Some adjustments have been made due to the problem of the occasional super villain rampage: quite a few people have gone in for living underground, others just move to the suburbs, even more widespread. For those who still live in city centers, the shiny skyscrapers of the great metropolises are made with ultra-strong synthetics and complex basket-work skeletons so massive energy blasts and invulnerable bodies flying at several thousand miles an hour just punch holes through without collapsing the building. (The USSR, OTOH, is into fancy planned cities in spite of potential for damage: it does, after all, have a "zero tolerance" and "disintegrate lawbreakers on sight" policy for any super beings, good or bad, not under government employ. Only a few of the most powerful and psychopathic of villains would dare throw down in Soviet cities).

Magic is more obscure than super-tech, and less familiar to most. It derives from unseen and other-universal Powers, its users are not in the least interested in having it commercialized, and are quite pro-active in suppressing those who feel "information should be free". (Still, there are occasional slip-ups: disaster was narrowly averted after some SOB put the complete text of the _Necronomicon_ on the internet).
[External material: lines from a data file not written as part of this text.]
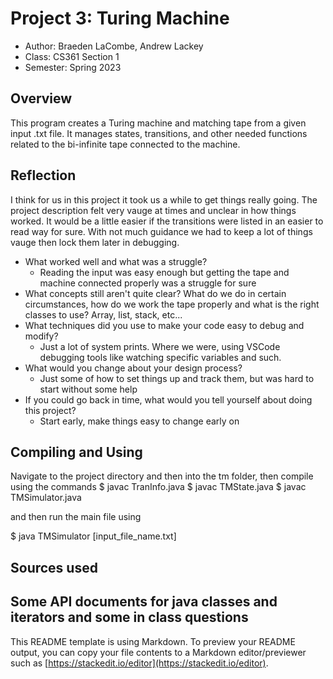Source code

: # Project 3: Turing Machine

* Author: Braeden LaCombe, Andrew Lackey
* Class: CS361 Section 1
* Semester: Spring 2023

## Overview

This program creates a Turing machine and matching tape from a given input .txt file. It manages states, transitions, and other needed functions related to the bi-infinite tape connected to the machine.
## Reflection

I think for us in this project it took us a while to get things really going. The project description felt very vauge at times and unclear in how things worked. It would be a little easier if the transitions were listed in an easier to read way for sure. With not much guidance we had to keep a lot of things vauge then lock them later in debugging.

- What worked well and what was a struggle?
    - Reading the input was easy enough but getting the tape and machine connected properly was a struggle for sure 
- What concepts still aren't quite clear?
    What do we do in certain circumstances, how do we work the tape properly and what is the right classes to use? Array, list, stack, etc...
- What techniques did you use to make your code easy to debug and modify?
    - Just a lot of system prints. Where we were, using VSCode debugging tools like watching specific variables and such.
- What would you change about your design process?
    - Just some of how to set things up and track them, but was hard to start without some help
- If you could go back in time, what would you tell yourself about doing this project?
    - Start early, make things easy to change early on
## Compiling and Using

Navigate to the project directory and then into the tm folder, then compile using the commands
$ javac TranInfo.java
$ javac TMState.java
$ javac TMSimulator.java

and then run the main file using

$ java TMSimulator [input_file_name.txt]

## Sources used

Some API documents for java classes and iterators and some in class questions
----------
This README template is using Markdown. To preview your README output,
you can copy your file contents to a Markdown editor/previewer such
as [https://stackedit.io/editor](https://stackedit.io/editor).

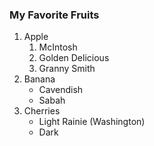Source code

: ### My Favorite Fruits
1. Apple
   1. McIntosh
   2. Golden Delicious
   3. Granny Smith
2. Banana
   * Cavendish
   * Sabah
3. Cherries
   - Light Rainie (Washington)
   - Dark 

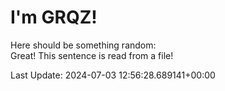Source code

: # I'm GRQZ!
Here should be something random:  
Great! This sentence is read from a file!


Last Update: 2024-07-03 12:56:28.689141+00:00
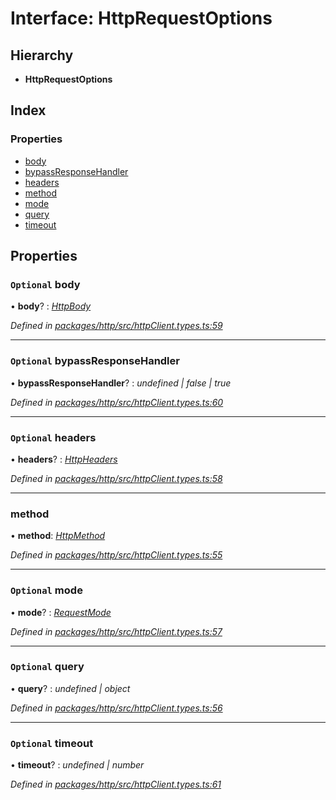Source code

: # Interface: HttpRequestOptions

## Hierarchy

* **HttpRequestOptions**

## Index

### Properties

* [body](httprequestoptions.md#optional-body)
* [bypassResponseHandler](httprequestoptions.md#optional-bypassresponsehandler)
* [headers](httprequestoptions.md#optional-headers)
* [method](httprequestoptions.md#method)
* [mode](httprequestoptions.md#optional-mode)
* [query](httprequestoptions.md#optional-query)
* [timeout](httprequestoptions.md#optional-timeout)

## Properties

### `Optional` body

• **body**? : *[HttpBody](../README.md#httpbody)*

*Defined in [packages/http/src/httpClient.types.ts:59](https://github.com/headline-1/coolio/blob/c80476b/packages/http/src/httpClient.types.ts#L59)*

___

### `Optional` bypassResponseHandler

• **bypassResponseHandler**? : *undefined | false | true*

*Defined in [packages/http/src/httpClient.types.ts:60](https://github.com/headline-1/coolio/blob/c80476b/packages/http/src/httpClient.types.ts#L60)*

___

### `Optional` headers

• **headers**? : *[HttpHeaders](../README.md#httpheaders)*

*Defined in [packages/http/src/httpClient.types.ts:58](https://github.com/headline-1/coolio/blob/c80476b/packages/http/src/httpClient.types.ts#L58)*

___

###  method

• **method**: *[HttpMethod](../enums/httpmethod.md)*

*Defined in [packages/http/src/httpClient.types.ts:55](https://github.com/headline-1/coolio/blob/c80476b/packages/http/src/httpClient.types.ts#L55)*

___

### `Optional` mode

• **mode**? : *[RequestMode](../README.md#requestmode)*

*Defined in [packages/http/src/httpClient.types.ts:57](https://github.com/headline-1/coolio/blob/c80476b/packages/http/src/httpClient.types.ts#L57)*

___

### `Optional` query

• **query**? : *undefined | object*

*Defined in [packages/http/src/httpClient.types.ts:56](https://github.com/headline-1/coolio/blob/c80476b/packages/http/src/httpClient.types.ts#L56)*

___

### `Optional` timeout

• **timeout**? : *undefined | number*

*Defined in [packages/http/src/httpClient.types.ts:61](https://github.com/headline-1/coolio/blob/c80476b/packages/http/src/httpClient.types.ts#L61)*
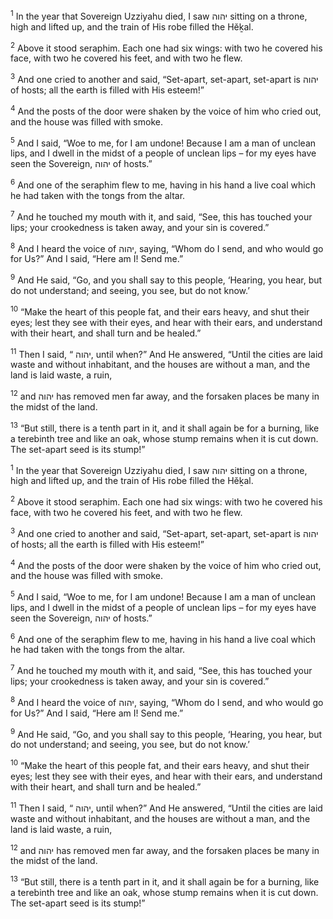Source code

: <sup>1</sup> In the year that Sovereign Uzziyahu died, I saw יהוה sitting on a throne, high and lifted up, and the train of His robe filled the Hĕḵal.

<sup>2</sup> Above it stood seraphim. Each one had six wings: with two he covered his face, with two he covered his feet, and with two he flew.

<sup>3</sup> And one cried to another and said, “Set-apart, set-apart, set-apart is יהוה of hosts; all the earth is filled with His esteem!”

<sup>4</sup> And the posts of the door were shaken by the voice of him who cried out, and the house was filled with smoke.

<sup>5</sup> And I said, “Woe to me, for I am undone! Because I am a man of unclean lips, and I dwell in the midst of a people of unclean lips – for my eyes have seen the Sovereign, יהוה of hosts.”

<sup>6</sup> And one of the seraphim flew to me, having in his hand a live coal which he had taken with the tongs from the altar.

<sup>7</sup> And he touched my mouth with it, and said, “See, this has touched your lips; your crookedness is taken away, and your sin is covered.”

<sup>8</sup> And I heard the voice of יהוה, saying, “Whom do I send, and who would go for Us?” And I said, “Here am I! Send me.”

<sup>9</sup> And He said, “Go, and you shall say to this people, ‘Hearing, you hear, but do not understand; and seeing, you see, but do not know.’

<sup>10</sup> “Make the heart of this people fat, and their ears heavy, and shut their eyes; lest they see with their eyes, and hear with their ears, and understand with their heart, and shall turn and be healed.”

<sup>11</sup> Then I said, “ יהוה, until when?” And He answered, “Until the cities are laid waste and without inhabitant, and the houses are without a man, and the land is laid waste, a ruin,

<sup>12</sup> and יהוה has removed men far away, and the forsaken places be many in the midst of the land.

<sup>13</sup> “But still, there is a tenth part in it, and it shall again be for a burning, like a terebinth tree and like an oak, whose stump remains when it is cut down. The set-apart seed is its stump!”

<sup>1</sup> In the year that Sovereign Uzziyahu died, I saw יהוה sitting on a throne, high and lifted up, and the train of His robe filled the Hĕḵal.

<sup>2</sup> Above it stood seraphim. Each one had six wings: with two he covered his face, with two he covered his feet, and with two he flew.

<sup>3</sup> And one cried to another and said, “Set-apart, set-apart, set-apart is יהוה of hosts; all the earth is filled with His esteem!”

<sup>4</sup> And the posts of the door were shaken by the voice of him who cried out, and the house was filled with smoke.

<sup>5</sup> And I said, “Woe to me, for I am undone! Because I am a man of unclean lips, and I dwell in the midst of a people of unclean lips – for my eyes have seen the Sovereign, יהוה of hosts.”

<sup>6</sup> And one of the seraphim flew to me, having in his hand a live coal which he had taken with the tongs from the altar.

<sup>7</sup> And he touched my mouth with it, and said, “See, this has touched your lips; your crookedness is taken away, and your sin is covered.”

<sup>8</sup> And I heard the voice of יהוה, saying, “Whom do I send, and who would go for Us?” And I said, “Here am I! Send me.”

<sup>9</sup> And He said, “Go, and you shall say to this people, ‘Hearing, you hear, but do not understand; and seeing, you see, but do not know.’

<sup>10</sup> “Make the heart of this people fat, and their ears heavy, and shut their eyes; lest they see with their eyes, and hear with their ears, and understand with their heart, and shall turn and be healed.”

<sup>11</sup> Then I said, “ יהוה, until when?” And He answered, “Until the cities are laid waste and without inhabitant, and the houses are without a man, and the land is laid waste, a ruin,

<sup>12</sup> and יהוה has removed men far away, and the forsaken places be many in the midst of the land.

<sup>13</sup> “But still, there is a tenth part in it, and it shall again be for a burning, like a terebinth tree and like an oak, whose stump remains when it is cut down. The set-apart seed is its stump!”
There is a lot of "superpower envy." Few people have the money to become powerful cyborgs or get cutting-edge power armor, few have the time and the fearsome mental discipline needed for Mentad training (and for those who do have it, many lack the genes), and even fewer can find a wizard or sorceress willing to take them on as an apprentice, or know how to find an actual grimoire. Still, people try: a great many every year die from exposing themselves to exotic radiations, get lost in the jungle trying to find the secret city of X or Y, and get admitted to hospitals with bad infections arising from the implants of on-the-fly cyberneticists. Quack "become a superhero" courses abound, and the few which **aren't** fakes are either horribly expensive or horribly dangerous, or both.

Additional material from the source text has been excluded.